I know this is a question that has been asked quite frequently but I have read 10+ closed questions without any luck as my solution seems to match those proposed as solutions by others.
I am writing my own shell as a learning exercise and in doing so, I am malloc'ing an array of strings to serve as the arguments of a program call. My malloc is done as follows where argcnt is the number of arguments given + 2 to match the standard argv size and allow the array to be null terminated and thus used by execvp:
char ** args;
args = (char **) malloc(argcnt*sizeof(char *));
for(i = 0; i < argcnt; i++) {
args[i] = (char *) malloc(80*sizeof(char));
printf("Made %d\n", i);
}
I then free the same memory as follows:
for (i = 0; i < argcnt; i++) {
free(args[i]);
printf("Freed %d\n", i);
}
free(args);
The program compiles but fails at freeing argv[1] at runtime. The sample output of running the program and then calling ls -a -l
is as follows:
jack@ubuntu:~/myshell$ ./myshell
[30/03 23:34] # ls -a -l
Argcnt: 4
Made 0
Made 1
Made 2
Made 3
Arg[0]: ls
Arg[1]: -a
Arg[2]: -l
Arg[3]: (null)
Freed 0
*** Error in `./myshell': free(): invalid pointer: 0x0000000001a84c43 ***
Aborted (core dumped)
I have been wrestling with this for the last 2 hours and can't work out what is wrong so some insight into the problem would be very much appreciated.

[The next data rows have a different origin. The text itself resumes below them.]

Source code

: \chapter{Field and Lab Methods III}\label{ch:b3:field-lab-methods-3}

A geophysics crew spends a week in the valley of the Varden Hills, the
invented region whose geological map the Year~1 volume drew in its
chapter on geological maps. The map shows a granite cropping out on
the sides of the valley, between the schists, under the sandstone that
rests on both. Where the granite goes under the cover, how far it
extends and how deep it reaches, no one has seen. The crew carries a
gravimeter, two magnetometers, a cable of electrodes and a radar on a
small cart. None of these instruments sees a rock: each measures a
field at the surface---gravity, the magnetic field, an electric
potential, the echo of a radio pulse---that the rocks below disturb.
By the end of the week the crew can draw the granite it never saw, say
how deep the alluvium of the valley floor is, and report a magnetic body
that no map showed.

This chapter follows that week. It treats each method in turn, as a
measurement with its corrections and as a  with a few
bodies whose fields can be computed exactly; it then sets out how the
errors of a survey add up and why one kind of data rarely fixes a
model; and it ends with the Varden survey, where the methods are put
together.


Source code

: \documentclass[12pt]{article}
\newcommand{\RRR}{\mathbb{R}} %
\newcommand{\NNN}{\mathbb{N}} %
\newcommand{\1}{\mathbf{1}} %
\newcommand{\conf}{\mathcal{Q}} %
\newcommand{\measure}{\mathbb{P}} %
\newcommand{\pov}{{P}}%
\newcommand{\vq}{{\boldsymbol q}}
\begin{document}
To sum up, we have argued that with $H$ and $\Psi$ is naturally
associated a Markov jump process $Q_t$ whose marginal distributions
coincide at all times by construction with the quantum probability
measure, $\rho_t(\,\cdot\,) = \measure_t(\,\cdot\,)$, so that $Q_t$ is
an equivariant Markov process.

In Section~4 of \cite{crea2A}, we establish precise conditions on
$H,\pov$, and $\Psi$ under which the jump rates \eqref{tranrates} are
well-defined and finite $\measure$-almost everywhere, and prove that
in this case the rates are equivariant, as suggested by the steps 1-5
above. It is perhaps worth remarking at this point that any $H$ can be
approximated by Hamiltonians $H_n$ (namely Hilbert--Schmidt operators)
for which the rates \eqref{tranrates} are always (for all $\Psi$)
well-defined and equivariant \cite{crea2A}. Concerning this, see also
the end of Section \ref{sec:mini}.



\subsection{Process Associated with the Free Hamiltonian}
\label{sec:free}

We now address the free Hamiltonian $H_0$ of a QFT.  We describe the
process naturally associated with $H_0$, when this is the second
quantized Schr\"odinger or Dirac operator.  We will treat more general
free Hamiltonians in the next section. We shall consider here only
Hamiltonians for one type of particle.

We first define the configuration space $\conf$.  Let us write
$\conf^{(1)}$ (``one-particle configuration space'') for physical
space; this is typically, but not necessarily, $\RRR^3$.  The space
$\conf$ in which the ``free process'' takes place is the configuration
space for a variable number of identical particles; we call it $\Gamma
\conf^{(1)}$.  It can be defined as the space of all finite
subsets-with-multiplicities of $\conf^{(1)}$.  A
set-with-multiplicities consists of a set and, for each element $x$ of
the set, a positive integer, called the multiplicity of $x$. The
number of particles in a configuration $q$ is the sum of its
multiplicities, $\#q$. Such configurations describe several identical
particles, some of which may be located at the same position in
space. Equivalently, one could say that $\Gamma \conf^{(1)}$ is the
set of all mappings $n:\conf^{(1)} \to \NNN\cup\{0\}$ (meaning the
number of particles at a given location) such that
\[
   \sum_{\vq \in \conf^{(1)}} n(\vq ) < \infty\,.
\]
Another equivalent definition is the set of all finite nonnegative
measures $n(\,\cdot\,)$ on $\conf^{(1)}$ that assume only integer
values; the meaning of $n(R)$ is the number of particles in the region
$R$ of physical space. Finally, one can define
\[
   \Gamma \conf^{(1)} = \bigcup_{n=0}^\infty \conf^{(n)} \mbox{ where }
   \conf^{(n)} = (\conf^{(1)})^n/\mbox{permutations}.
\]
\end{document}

EDIT: The function currently breaking my program is:
void breakargs(char * cmd, char ** args) {
char * tok = malloc(strlen(cmd)*sizeof(char)); //maximum token size is full cmd
char * str = malloc(strlen(cmd)*sizeof(char));
int i=1;
strcpy(str, cmd); //maintains integrity of cmd
args[0] = tok = strtok(str, " ");
while (tok != NULL)
{
args[i] = tok = strtok(NULL, " ");
i++;
}
args[i] = '\0';
free(tok);
}
2nd EDIT: The problem was my reassigning of the pointers made by my original malloc with strtok so that the original pointer reference was lost. Furthermore, my use of a definite string length for arguments could potentially lead to problems. The solution was to only malloc args[i] when I knew the length of the string that needs to be stored there, and then move the string into that memory location using strcpy instead of direct assignment as I had been doing. This maintains the integrity of the pointer reference and allows it to be freed correctly.